The results of a research study focusing on point-of-care testing (POCT) were published in Primary Care Diabetes, a journal that publishes original research articles and high quality reviews in the fields of clinical care, diabetes education, nutrition, health services, psychosocial research and epidemiology in a primary-care setting.
The study, “Point-of-care testing improves diabetes management in a primary care clinic in South Africa,” describes the introduction of the Analytical and Clinical Excellence (ACE) Point-of-Care Testing Program in the urban primary care diabetes clinic located in Zandspruit, South Africa – The HOPE Centre – which is run by Project HOPE.

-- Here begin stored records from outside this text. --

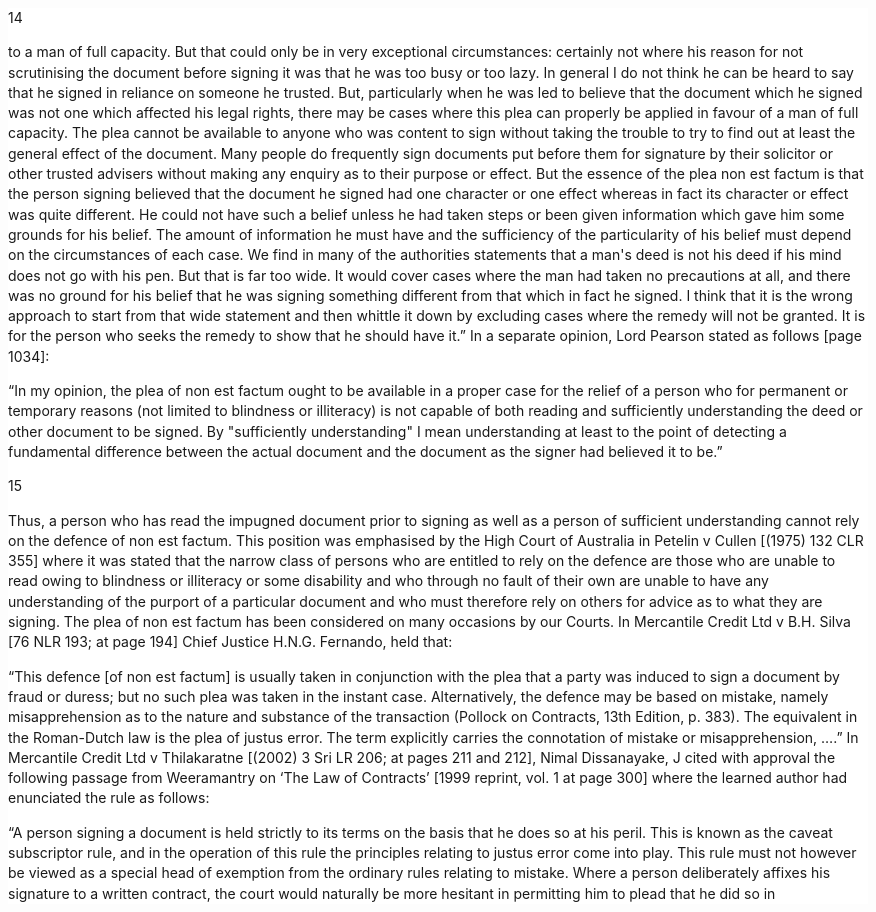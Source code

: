 14

to a man of full capacity. But that could only be in very exceptional circumstances: certainly not where his reason for not scrutinising the document before signing it was that he was too busy or too lazy. In general I do not think he can be heard to say that he signed in reliance on someone he trusted. But, particularly when he was led to believe that the document which he signed was not one which affected his legal rights, there may be cases where this plea can properly be applied in favour of a man of full capacity. The plea cannot be available to anyone who was content to sign without taking the trouble to try to find out at least the general effect of the document. Many people do frequently sign documents put before them for signature by their solicitor or other trusted advisers without making any enquiry as to their purpose or effect. But the essence of the plea non est factum is that the person signing believed that the document he signed had one character or one effect whereas in fact its character or effect was quite different. He could not have such a belief unless he had taken steps or been given information which gave him some grounds for his belief. The amount of information he must have and the sufficiency of the particularity of his belief must depend on the circumstances of each case. We find in many of the authorities statements that a man's deed is not his deed if his mind does not go with his pen. But that is far too wide. It would cover cases where the man had taken no precautions at all, and there was no ground for his belief that he was signing something different from that which in fact he signed. I think that it is the wrong approach to start from that wide statement and then whittle it down by excluding cases where the remedy will not be granted. It is for the person who seeks the remedy to show that he should have it.” In a separate opinion, Lord Pearson stated as follows [page 1034]:

“In my opinion, the plea of non est factum ought to be available in a proper case for the relief of a person who for permanent or temporary reasons (not limited to blindness or illiteracy) is not capable of both reading and sufficiently understanding the deed or other document to be signed. By "sufficiently understanding" I mean understanding at least to the point of detecting a fundamental difference between the actual document and the document as the signer had believed it to be.”

15

Thus, a person who has read the impugned document prior to signing as well as a person of sufficient understanding cannot rely on the defence of non est factum. This position was emphasised by the High Court of Australia in Petelin v Cullen [(1975) 132 CLR 355] where it was stated that the narrow class of persons who are entitled to rely on the defence are those who are unable to read owing to blindness or illiteracy or some disability and who through no fault of their own are unable to have any understanding of the purport of a particular document and who must therefore rely on others for advice as to what they are signing. The plea of non est factum has been considered on many occasions by our Courts. In Mercantile Credit Ltd v B.H. Silva [76 NLR 193; at page 194] Chief Justice H.N.G. Fernando, held that:

“This defence [of non est factum] is usually taken in conjunction with the plea that a party was induced to sign a document by fraud or duress; but no such plea was taken in the instant case. Alternatively, the defence may be based on mistake, namely misapprehension as to the nature and substance of the transaction (Pollock on Contracts, 13th Edition, p. 383). The equivalent in the Roman-Dutch law is the plea of justus error. The term explicitly carries the connotation of mistake or misapprehension, ….” In Mercantile Credit Ltd v Thilakaratne [(2002) 3 Sri LR 206; at pages 211 and 212], Nimal Dissanayake, J cited with approval the following passage from Weeramantry on ‘The Law of Contracts’ [1999 reprint, vol. 1 at page 300] where the learned author had enunciated the rule as follows:

“A person signing a document is held strictly to its terms on the basis that he does so at his peril. This is known as the caveat subscriptor rule, and in the operation of this rule the principles relating to justus error come into play. This rule must not however be viewed as a special head of exemption from the ordinary rules relating to mistake. Where a person deliberately affixes his signature to a written contract, the court would naturally be more hesitant in permitting him to plead that he did so in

Point-of-care testing operators at the HOPE clinic completed training in the principles of POCT and were awarded competency certification under a web-based ACE training program developed and delivered by the Flinders University. A total of 332 patients presenting at the HOPE Centre clinic had 595 HbA1c tests (a blood test routinely performed in people with type 1 and type 2 diabetes mellitus) performed by POCT during the study.
“In summary,” according to study results, “the introduction of POCT to the Project HOPE clinic has promoted change in clinical practice by facilitating greater accessibility to HbA1c testing that is so critically needed and that has resulted in a clinically significant improvement in the glycaemic control of diabetes patients using this service.”